The angular speed of the rotor in a centrifuge decreases from 226 to 186.0 rev/s with an angular deceleration of 6.4 rev/s2. During this period, how many revolutions does the
rotor turn?
N=(n₂²-n₁²)/2a=(186²-226²)/(-2•6.4)=
=1287.5 rev
To find the number of revolutions the rotor turns during the period, we need to calculate the average angular speed of the rotor and then use it to determine the time it takes to decelerate from 226 to 186.0 rev/s.
First, we can calculate the average angular speed by finding the average of the initial and final angular speeds:
Average angular speed = (Initial angular speed + Final angular speed) / 2
= (226 rev/s + 186.0 rev/s) / 2
= 206 rev/s
Next, we can use the formula of angular acceleration to find the time it takes to decelerate:
Angular acceleration = (Final angular speed - Initial angular speed) / time
Rearranging the formula:
time = (Final angular speed - Initial angular speed) / Angular acceleration
= (186.0 rev/s - 226 rev/s) / -6.4 rev/s^2
= -40.0 rev/s / -6.4 rev/s^2
= 6.25 s
Finally, we can calculate the number of revolutions using the equation:
Number of revolutions = Average angular speed * time
= 206 rev/s * 6.25 s
= 1287.5 revolutions
Therefore, the rotor turns approximately 1287.5 revolutions during the period.
To find the total number of revolutions the rotor turns during the given time period, we can use the kinematic equation for angular motion:
ω^2 = ω_0^2 + 2αθ
Where:
ω is the final angular velocity (in rad/s),
ω_0 is the initial angular velocity (in rad/s),
α is the angular acceleration (in rad/s^2),
and θ is the angular displacement (in radians).

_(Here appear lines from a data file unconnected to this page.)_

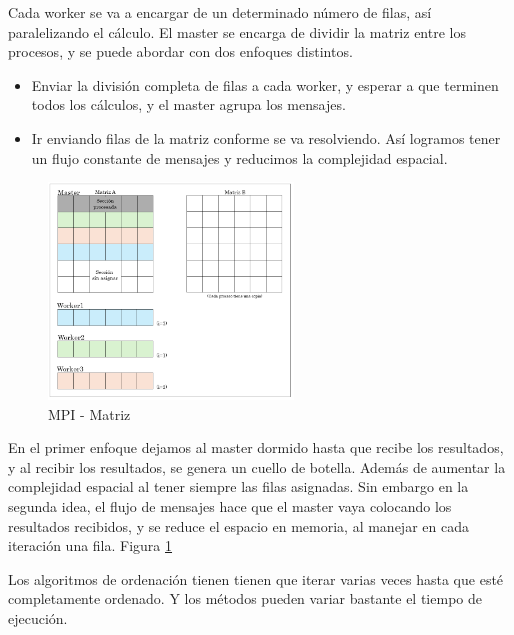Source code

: Cada worker se va a encargar de un determinado número de filas, así paralelizando el cálculo. El master se encarga de dividir la matriz entre los procesos, y se puede abordar con dos enfoques distintos.
\begin{itemize}
	\item Enviar la división completa de filas a cada worker, y esperar a que terminen todos los cálculos, y el master agrupa los mensajes. 
	\item Ir enviando filas de la matriz conforme se va resolviendo. Así logramos tener un flujo constante de mensajes y reducimos la complejidad espacial.
\end{itemize}



\begin{figure}[!h]
	\centering
	\includegraphics[width=0.58\textwidth]{images/chapter_3/matriz_mpi}
	\caption{MPI - Matriz}
	\label{fig:matrizmpi}
\end{figure}

En el primer enfoque dejamos al master dormido hasta que recibe los resultados, y al recibir los resultados, se genera un cuello de botella. Además de aumentar la complejidad espacial al tener siempre las filas asignadas. Sin embargo en la segunda idea, el flujo de mensajes hace que el master vaya colocando los resultados recibidos, y se reduce el espacio en memoria, al manejar en cada iteración una fila. Figura \ref{fig:matrizmpi}


\vspace*{0.2cm}

Los algoritmos de ordenación tienen tienen que iterar varias veces hasta que esté completamente ordenado. Y los métodos pueden variar bastante el tiempo de ejecución.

First, let's convert the given quantities into radians:
ω_0 = 226 rev/s = 226 * 2π rad/s ≈ 1420.53 rad/s
ω = 186.0 rev/s = 186.0 * 2π rad/s ≈ 1168.09 rad/s
α = -6.4 rev/s^2 = -6.4 * 2π rad/s^2 ≈ -40.21 rad/s^2
Now, we can solve for θ:
θ = (ω^2 - ω_0^2) / (2α)
θ = (1168.09^2 - 1420.53^2) / (2 * -40.21)
θ ≈ -66,941.46 rad
Since we're interested in the absolute value of the angular displacement, we take the magnitude:
θ ≈ 66,941.46 rad
Now, we can convert the angular displacement into the number of revolutions:
Number of revolutions = θ / (2π)
Number of revolutions ≈ 66,941.46 / (2π)
Number of revolutions ≈ 10,659.77 revolutions
Therefore, during this period, the rotor turns approximately 10,659.77 revolutions.